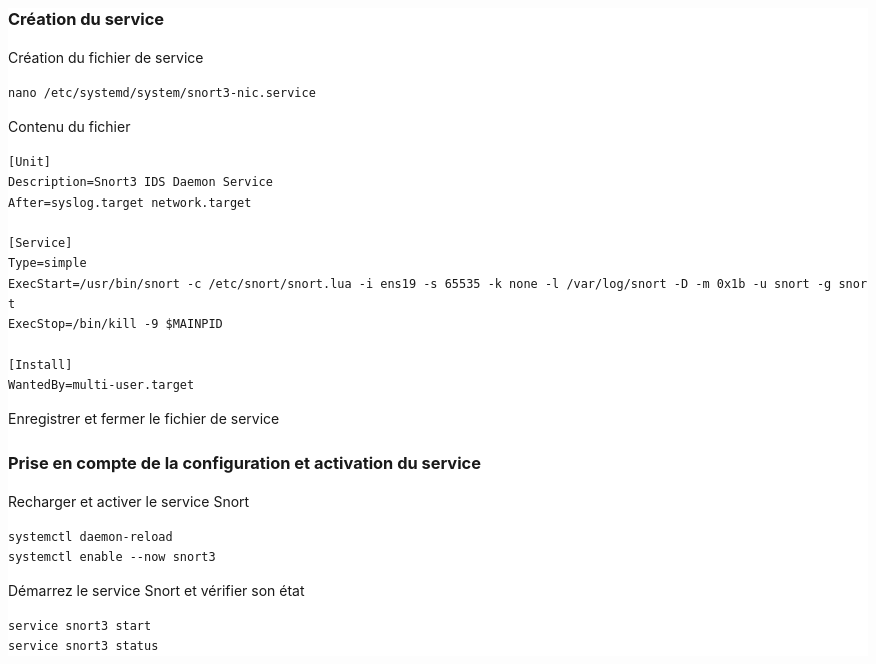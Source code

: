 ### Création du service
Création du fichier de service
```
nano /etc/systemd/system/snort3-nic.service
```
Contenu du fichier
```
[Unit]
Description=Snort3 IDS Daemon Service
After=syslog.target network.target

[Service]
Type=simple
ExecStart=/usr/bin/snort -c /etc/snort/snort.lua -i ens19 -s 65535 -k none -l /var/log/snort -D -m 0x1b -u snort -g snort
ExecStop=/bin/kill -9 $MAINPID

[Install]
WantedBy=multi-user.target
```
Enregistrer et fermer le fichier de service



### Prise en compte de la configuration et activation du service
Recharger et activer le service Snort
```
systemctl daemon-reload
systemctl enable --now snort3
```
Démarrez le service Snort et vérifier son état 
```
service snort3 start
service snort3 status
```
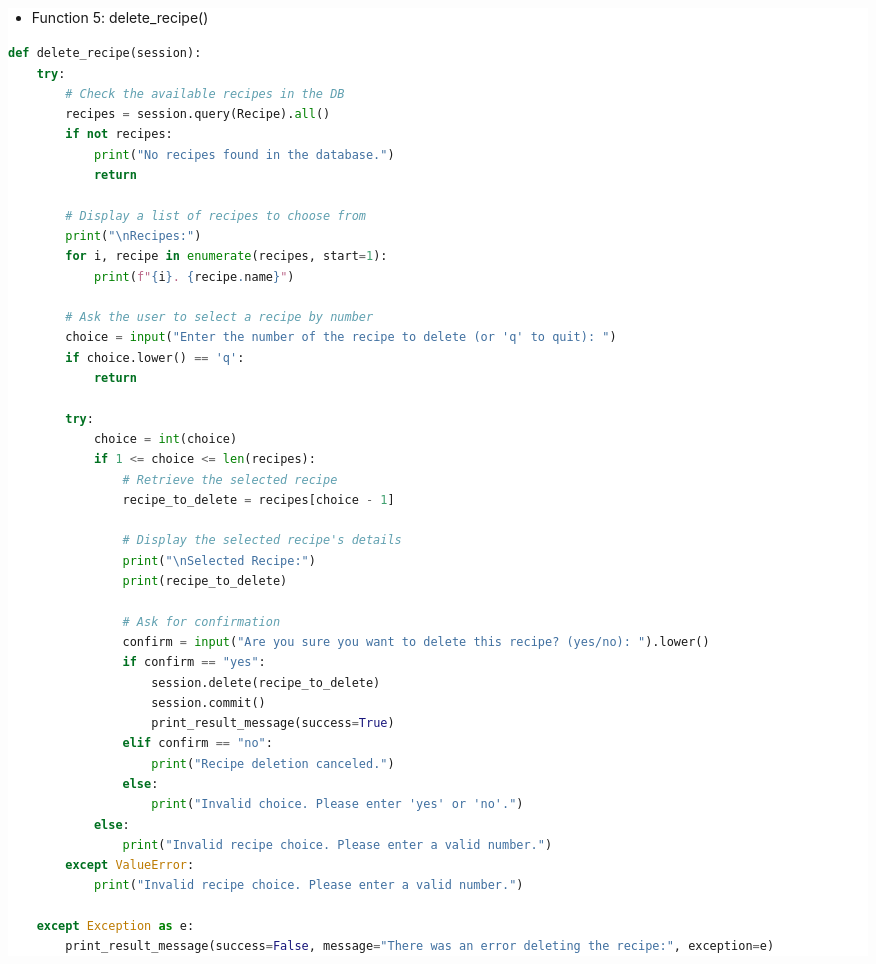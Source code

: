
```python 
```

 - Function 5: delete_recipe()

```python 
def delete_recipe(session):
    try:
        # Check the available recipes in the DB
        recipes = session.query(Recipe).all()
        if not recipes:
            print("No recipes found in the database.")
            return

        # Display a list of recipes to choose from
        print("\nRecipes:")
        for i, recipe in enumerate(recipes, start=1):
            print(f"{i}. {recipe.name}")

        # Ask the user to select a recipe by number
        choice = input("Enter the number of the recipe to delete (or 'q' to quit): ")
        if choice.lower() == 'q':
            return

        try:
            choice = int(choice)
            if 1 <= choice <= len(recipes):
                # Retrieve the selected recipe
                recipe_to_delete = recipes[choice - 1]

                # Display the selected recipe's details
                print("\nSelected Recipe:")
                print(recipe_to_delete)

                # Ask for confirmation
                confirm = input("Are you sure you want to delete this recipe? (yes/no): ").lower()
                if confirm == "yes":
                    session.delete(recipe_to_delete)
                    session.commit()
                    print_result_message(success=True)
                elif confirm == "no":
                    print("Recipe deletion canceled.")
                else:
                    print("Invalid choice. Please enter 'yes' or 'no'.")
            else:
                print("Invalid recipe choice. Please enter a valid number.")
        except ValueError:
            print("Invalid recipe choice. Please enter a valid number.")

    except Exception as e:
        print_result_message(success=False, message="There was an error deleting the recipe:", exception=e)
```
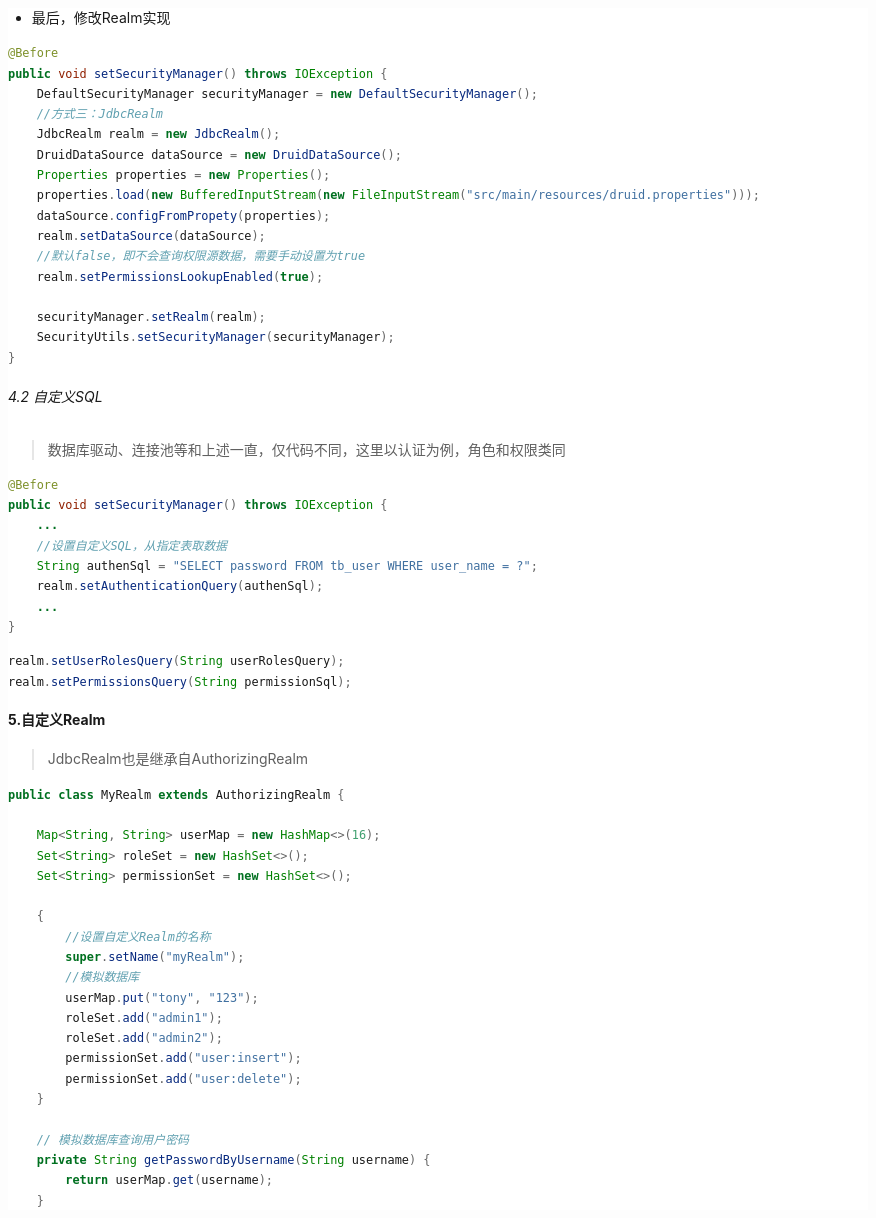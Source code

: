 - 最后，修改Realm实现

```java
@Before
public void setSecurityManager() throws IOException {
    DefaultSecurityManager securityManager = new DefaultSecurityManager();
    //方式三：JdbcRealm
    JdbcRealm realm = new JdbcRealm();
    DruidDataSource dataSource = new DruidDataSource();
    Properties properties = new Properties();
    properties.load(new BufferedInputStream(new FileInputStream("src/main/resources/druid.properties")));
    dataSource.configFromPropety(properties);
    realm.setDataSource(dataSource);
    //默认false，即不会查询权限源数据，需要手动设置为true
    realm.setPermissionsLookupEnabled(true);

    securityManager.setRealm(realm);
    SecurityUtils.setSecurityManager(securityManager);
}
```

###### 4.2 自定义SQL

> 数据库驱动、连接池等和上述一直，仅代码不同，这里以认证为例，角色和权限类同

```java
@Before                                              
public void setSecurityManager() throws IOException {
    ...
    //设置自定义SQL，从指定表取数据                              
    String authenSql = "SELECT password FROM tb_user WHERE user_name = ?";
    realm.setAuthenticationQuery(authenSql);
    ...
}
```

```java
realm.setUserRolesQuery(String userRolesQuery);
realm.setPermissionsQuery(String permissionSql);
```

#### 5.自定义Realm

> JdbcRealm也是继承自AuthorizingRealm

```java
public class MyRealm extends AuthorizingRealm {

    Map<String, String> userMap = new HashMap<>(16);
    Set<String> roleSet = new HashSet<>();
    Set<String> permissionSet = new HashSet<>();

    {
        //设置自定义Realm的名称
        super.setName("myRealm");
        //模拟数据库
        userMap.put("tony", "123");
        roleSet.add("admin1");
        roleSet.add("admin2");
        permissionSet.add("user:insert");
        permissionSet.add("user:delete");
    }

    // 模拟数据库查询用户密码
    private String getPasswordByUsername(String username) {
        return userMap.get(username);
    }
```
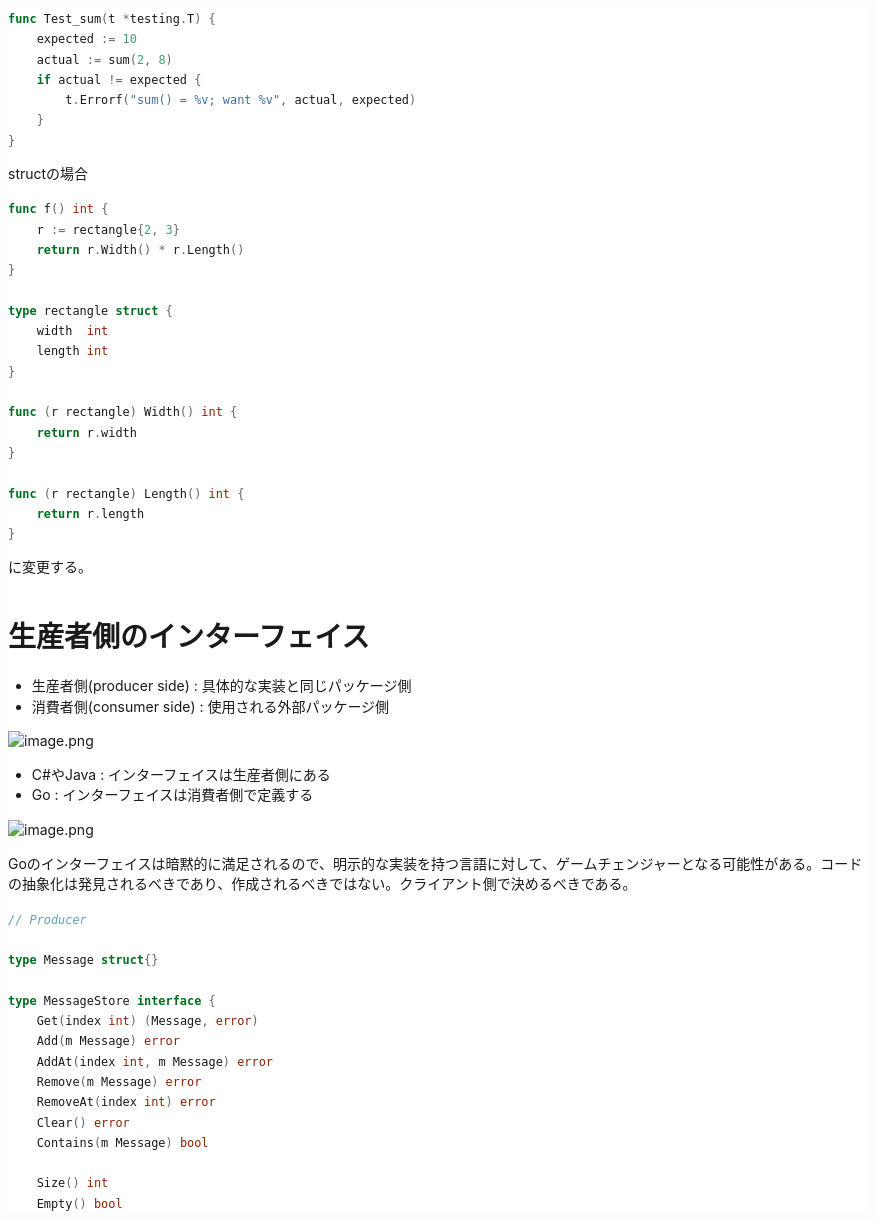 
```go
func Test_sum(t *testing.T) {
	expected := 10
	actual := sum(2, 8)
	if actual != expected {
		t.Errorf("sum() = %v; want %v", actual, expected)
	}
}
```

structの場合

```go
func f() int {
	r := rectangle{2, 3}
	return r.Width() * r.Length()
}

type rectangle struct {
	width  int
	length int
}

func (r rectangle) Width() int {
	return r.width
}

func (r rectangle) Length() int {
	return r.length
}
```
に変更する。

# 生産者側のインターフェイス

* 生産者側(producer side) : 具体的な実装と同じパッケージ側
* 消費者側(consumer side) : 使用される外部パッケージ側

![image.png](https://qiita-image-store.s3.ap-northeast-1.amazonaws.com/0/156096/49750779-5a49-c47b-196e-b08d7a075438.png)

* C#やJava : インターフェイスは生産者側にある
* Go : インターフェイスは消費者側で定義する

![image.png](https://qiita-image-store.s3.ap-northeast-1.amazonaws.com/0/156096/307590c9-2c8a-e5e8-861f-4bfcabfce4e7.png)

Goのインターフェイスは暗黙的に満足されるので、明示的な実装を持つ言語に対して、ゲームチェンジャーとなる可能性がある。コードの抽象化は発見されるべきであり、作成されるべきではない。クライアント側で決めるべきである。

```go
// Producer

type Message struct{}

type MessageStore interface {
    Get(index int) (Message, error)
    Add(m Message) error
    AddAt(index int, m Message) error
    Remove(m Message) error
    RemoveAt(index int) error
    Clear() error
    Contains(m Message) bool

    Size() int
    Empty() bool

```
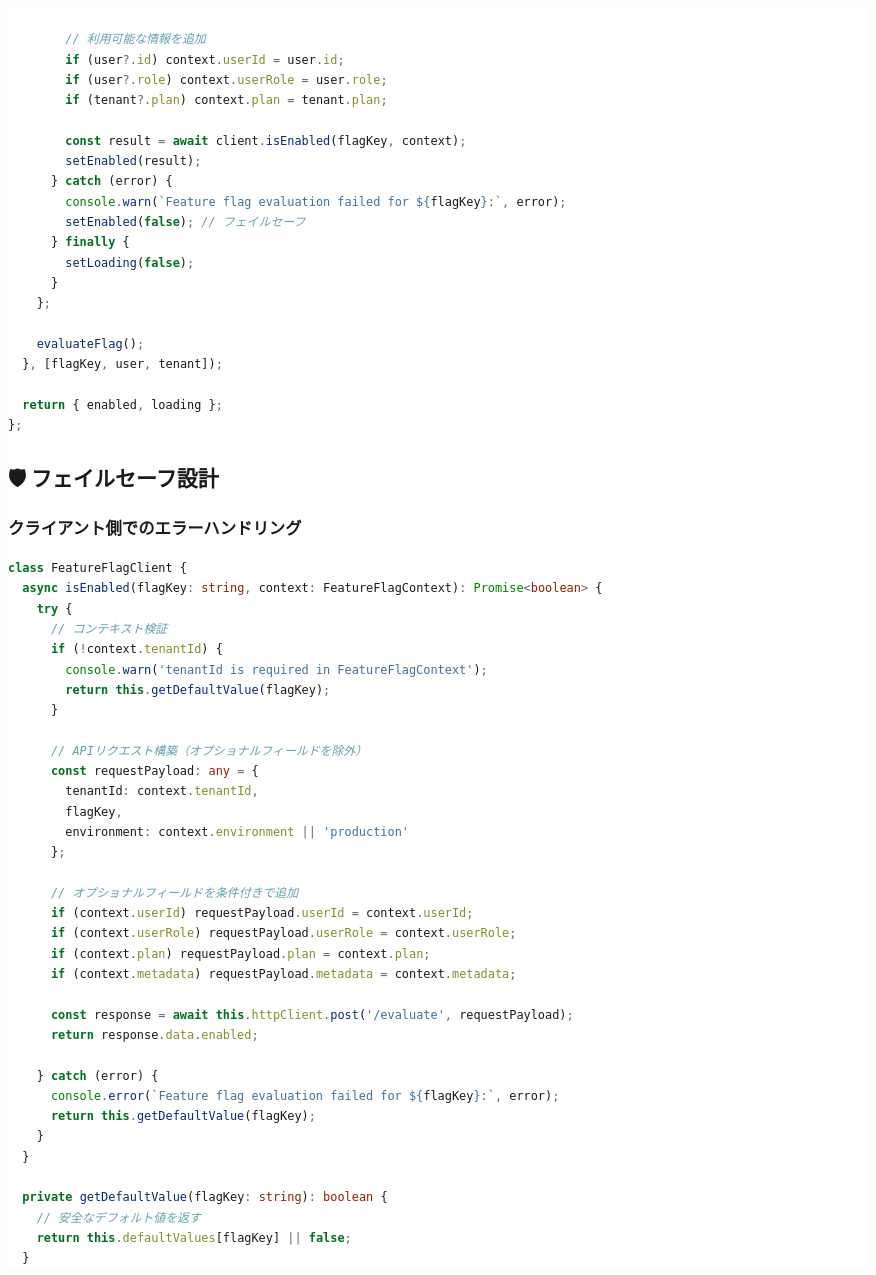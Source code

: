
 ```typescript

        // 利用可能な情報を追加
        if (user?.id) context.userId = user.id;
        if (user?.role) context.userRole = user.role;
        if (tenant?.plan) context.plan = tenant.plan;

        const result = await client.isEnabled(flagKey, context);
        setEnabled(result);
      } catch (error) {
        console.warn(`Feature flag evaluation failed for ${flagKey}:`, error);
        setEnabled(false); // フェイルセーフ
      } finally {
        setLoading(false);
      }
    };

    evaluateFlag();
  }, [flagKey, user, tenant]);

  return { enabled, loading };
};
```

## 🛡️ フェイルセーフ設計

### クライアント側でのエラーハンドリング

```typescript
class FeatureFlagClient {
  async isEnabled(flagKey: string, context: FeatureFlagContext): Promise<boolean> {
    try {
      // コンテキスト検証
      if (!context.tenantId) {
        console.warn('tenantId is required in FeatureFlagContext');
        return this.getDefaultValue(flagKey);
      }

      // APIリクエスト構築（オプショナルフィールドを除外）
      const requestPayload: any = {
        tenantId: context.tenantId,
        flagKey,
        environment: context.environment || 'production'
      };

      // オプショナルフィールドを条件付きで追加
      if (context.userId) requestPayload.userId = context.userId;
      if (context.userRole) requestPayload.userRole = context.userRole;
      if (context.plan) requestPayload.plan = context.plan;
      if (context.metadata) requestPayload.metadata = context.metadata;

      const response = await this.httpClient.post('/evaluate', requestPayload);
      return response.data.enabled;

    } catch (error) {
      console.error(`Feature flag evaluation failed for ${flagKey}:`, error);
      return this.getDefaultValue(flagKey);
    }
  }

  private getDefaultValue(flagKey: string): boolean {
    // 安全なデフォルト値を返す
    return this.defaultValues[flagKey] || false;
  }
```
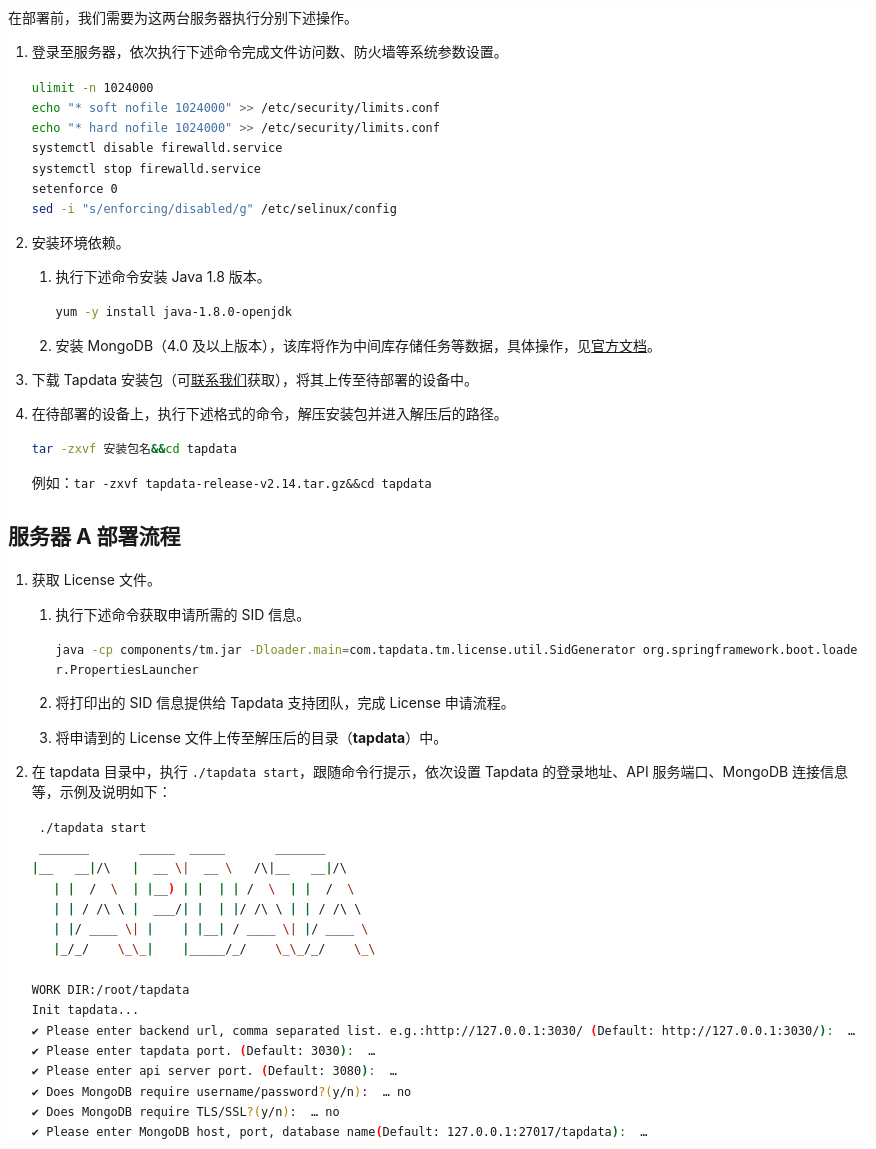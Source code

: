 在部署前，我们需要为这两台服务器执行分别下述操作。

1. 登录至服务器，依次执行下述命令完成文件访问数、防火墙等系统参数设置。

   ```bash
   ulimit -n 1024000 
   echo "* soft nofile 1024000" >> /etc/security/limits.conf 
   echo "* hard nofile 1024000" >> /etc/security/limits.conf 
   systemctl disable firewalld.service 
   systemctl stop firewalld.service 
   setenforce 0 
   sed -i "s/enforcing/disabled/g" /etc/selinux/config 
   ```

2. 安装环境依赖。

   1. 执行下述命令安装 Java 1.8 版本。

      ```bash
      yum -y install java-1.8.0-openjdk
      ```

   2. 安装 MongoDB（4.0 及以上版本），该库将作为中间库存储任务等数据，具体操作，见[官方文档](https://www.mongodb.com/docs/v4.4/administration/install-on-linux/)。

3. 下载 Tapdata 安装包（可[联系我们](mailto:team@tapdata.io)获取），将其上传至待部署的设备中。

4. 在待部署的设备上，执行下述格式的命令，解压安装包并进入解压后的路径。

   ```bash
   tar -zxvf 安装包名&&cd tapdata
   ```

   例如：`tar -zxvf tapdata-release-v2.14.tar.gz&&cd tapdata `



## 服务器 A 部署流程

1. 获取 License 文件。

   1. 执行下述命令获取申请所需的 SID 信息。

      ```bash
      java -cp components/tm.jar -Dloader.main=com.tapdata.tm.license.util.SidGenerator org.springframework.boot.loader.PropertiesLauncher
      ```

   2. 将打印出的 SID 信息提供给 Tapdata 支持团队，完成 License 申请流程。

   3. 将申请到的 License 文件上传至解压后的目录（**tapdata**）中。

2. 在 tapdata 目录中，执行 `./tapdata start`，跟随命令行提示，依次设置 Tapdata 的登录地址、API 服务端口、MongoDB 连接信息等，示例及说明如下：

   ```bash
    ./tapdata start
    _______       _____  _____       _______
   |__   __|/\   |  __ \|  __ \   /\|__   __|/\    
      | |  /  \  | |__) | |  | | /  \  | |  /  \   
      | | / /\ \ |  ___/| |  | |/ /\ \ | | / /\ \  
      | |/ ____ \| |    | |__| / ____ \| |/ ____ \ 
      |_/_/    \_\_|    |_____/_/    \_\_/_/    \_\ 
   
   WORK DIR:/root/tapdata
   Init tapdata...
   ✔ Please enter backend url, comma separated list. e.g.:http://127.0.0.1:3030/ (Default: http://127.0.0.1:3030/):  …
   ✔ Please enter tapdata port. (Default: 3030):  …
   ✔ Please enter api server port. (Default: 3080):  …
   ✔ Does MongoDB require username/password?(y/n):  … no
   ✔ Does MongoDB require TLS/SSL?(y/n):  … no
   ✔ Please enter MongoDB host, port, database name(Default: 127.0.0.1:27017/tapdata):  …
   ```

________________________________________

■ Activity ■
For the word "Display", please say how many lines in the entries hold it, with only the number as the reply.

■ Task result ■
2